[Supplied data Boundary: Start]

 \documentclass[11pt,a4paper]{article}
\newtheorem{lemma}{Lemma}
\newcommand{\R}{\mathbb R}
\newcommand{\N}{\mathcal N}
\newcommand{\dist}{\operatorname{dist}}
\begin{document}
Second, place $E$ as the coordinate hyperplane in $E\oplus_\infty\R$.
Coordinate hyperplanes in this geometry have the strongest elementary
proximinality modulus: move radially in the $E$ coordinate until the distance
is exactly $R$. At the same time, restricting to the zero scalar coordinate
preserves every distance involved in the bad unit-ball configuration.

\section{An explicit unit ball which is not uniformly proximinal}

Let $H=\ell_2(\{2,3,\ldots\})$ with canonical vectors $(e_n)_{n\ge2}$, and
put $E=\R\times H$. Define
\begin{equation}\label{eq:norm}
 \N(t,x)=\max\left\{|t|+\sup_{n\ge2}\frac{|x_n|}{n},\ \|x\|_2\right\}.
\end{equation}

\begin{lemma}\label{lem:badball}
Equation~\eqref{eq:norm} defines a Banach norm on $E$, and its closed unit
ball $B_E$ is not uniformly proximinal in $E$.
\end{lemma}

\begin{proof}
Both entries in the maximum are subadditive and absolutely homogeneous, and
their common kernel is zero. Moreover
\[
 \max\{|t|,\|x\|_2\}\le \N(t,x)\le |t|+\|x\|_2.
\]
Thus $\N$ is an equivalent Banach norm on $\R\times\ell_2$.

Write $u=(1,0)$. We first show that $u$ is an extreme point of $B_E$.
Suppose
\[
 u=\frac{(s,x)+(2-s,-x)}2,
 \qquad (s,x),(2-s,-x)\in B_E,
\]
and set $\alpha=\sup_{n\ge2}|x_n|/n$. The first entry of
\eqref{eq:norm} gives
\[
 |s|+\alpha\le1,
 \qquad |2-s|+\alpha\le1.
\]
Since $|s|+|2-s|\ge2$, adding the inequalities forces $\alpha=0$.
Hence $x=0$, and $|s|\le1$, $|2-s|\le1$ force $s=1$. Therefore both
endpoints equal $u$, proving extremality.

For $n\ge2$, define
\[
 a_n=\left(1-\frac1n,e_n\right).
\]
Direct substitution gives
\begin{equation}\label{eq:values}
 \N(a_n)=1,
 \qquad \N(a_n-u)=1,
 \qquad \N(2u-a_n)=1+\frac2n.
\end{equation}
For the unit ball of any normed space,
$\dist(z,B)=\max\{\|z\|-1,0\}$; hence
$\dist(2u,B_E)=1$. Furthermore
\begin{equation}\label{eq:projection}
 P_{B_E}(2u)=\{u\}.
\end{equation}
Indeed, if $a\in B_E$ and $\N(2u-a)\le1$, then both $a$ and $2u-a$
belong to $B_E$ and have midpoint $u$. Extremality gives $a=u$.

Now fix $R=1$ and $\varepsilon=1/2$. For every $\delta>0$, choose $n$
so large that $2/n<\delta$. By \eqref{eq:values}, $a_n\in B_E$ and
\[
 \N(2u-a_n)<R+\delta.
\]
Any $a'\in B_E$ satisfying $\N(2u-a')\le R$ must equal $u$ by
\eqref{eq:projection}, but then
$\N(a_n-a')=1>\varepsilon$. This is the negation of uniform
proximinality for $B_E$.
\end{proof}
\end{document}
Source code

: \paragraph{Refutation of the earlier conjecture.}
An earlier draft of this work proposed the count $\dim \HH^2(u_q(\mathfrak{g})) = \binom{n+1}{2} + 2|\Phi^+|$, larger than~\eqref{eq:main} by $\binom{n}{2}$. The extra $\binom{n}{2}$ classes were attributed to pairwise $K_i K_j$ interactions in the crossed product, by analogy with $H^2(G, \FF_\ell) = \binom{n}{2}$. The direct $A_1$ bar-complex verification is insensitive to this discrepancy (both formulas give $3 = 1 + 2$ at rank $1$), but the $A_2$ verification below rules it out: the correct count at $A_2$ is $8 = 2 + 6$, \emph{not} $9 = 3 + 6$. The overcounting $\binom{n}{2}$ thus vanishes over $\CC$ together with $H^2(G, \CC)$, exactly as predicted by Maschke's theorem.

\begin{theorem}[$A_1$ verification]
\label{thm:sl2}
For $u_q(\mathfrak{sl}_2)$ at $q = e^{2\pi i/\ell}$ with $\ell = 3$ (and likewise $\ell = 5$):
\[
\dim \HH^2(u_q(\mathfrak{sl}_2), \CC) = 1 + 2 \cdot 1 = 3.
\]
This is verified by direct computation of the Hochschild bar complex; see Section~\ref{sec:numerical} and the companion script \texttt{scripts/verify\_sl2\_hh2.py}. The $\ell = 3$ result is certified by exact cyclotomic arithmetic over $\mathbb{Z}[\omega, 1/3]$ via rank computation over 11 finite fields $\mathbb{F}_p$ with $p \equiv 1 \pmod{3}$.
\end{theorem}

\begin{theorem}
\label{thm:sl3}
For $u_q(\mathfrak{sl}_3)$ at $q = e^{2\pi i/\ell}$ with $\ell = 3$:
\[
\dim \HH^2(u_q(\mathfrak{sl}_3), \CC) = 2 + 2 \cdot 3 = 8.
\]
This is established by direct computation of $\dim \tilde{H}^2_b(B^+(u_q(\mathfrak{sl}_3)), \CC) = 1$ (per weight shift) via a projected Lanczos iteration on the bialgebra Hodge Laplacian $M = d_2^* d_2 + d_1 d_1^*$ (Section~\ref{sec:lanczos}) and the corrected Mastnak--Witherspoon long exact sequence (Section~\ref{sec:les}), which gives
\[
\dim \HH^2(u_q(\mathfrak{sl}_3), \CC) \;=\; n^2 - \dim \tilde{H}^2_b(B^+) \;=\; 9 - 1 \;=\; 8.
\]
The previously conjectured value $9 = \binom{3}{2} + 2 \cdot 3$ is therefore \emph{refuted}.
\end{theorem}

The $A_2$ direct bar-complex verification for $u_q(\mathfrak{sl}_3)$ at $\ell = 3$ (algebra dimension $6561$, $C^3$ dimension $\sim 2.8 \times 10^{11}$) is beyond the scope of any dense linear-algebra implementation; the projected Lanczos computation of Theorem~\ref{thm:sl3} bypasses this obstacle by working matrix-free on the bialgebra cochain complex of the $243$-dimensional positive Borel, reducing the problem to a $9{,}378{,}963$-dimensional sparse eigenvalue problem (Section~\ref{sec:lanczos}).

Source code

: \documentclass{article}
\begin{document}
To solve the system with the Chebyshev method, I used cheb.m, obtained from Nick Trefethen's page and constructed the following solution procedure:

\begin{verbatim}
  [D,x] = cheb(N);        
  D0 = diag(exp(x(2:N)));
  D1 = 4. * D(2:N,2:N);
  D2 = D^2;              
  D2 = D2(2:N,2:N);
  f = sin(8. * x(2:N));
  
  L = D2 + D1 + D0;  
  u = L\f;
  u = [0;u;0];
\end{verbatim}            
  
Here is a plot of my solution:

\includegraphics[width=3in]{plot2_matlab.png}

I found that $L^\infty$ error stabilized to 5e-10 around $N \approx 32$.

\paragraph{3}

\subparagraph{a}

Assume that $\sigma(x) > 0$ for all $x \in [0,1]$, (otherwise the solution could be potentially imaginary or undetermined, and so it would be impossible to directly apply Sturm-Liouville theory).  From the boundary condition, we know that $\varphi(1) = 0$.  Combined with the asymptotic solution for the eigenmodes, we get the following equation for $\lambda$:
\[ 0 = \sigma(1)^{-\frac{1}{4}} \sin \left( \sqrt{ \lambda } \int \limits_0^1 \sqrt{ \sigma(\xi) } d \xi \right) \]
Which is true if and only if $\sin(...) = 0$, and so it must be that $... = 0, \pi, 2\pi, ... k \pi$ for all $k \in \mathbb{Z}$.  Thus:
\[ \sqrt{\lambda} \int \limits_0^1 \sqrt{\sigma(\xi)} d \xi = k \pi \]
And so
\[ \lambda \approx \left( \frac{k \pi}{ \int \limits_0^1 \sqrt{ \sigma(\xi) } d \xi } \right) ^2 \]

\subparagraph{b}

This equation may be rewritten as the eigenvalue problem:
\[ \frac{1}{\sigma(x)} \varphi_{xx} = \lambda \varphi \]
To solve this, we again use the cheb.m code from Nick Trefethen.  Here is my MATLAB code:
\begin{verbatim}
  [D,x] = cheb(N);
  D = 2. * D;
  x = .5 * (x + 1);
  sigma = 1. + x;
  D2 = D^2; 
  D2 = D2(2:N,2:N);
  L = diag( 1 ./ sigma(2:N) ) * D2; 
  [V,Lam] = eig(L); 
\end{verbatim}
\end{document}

[Supplied data Boundary: End]

§ Goal of the exercise
Copy out only the lines running from the beginning of the data to the line with "is exactly $R$.", both ends included.

§ Task result
 \documentclass[11pt,a4paper]{article}
\newtheorem{lemma}{Lemma}
\newcommand{\R}{\mathbb R}
\newcommand{\N}{\mathcal N}
\newcommand{\dist}{\operatorname{dist}}
\begin{document}
Second, place $E$ as the coordinate hyperplane in $E\oplus_\infty\R$.
Coordinate hyperplanes in this geometry have the strongest elementary
proximinality modulus: move radially in the $E$ coordinate until the distance
is exactly $R$. At the same time, restricting to the zero scalar coordinate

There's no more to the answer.